BEGIN Raw data
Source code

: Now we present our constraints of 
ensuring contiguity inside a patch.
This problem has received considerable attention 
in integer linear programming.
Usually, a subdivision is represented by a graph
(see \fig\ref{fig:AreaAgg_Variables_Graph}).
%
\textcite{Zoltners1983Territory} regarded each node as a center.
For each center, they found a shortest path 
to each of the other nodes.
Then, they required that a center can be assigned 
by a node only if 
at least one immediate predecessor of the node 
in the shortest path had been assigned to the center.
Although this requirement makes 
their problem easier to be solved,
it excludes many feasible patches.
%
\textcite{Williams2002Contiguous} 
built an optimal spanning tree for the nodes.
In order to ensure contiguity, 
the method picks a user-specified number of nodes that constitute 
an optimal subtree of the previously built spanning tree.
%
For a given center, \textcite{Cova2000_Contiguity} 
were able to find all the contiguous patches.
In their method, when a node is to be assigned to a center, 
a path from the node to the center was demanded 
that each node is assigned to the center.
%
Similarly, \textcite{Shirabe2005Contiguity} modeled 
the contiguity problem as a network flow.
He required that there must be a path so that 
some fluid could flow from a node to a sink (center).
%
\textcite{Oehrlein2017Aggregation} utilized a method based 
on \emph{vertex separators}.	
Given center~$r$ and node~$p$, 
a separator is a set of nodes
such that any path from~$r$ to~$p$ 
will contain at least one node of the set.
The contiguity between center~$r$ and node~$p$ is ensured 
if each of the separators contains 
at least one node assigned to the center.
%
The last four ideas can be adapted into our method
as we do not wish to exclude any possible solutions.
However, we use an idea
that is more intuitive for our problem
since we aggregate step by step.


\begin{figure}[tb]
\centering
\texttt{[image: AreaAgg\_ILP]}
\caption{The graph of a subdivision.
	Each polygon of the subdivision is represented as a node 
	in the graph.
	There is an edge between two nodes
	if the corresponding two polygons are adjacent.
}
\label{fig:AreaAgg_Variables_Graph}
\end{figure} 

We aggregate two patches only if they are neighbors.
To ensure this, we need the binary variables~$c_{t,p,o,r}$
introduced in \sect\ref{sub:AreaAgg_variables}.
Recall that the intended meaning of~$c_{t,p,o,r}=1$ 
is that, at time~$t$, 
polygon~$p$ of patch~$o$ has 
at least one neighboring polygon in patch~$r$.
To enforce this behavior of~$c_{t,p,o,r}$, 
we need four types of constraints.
END Raw data
> **What you will do**
Starting at the line that has "of a subdivision." and ending at the line that has "To enforce this", please write out the lines above exactly, leaving out all others.

> **Result of this exercise**
\caption{The graph of a subdivision.
	Each polygon of the subdivision is represented as a node 
	in the graph.
	There is an edge between two nodes
	if the corresponding two polygons are adjacent.
}
\label{fig:AreaAgg_Variables_Graph}
\end{figure} 

We aggregate two patches only if they are neighbors.
To ensure this, we need the binary variables~$c_{t,p,o,r}$
introduced in \sect\ref{sub:AreaAgg_variables}.
Recall that the intended meaning of~$c_{t,p,o,r}=1$ 
is that, at time~$t$, 
polygon~$p$ of patch~$o$ has 
at least one neighboring polygon in patch~$r$.
To enforce this behavior of~$c_{t,p,o,r}$, 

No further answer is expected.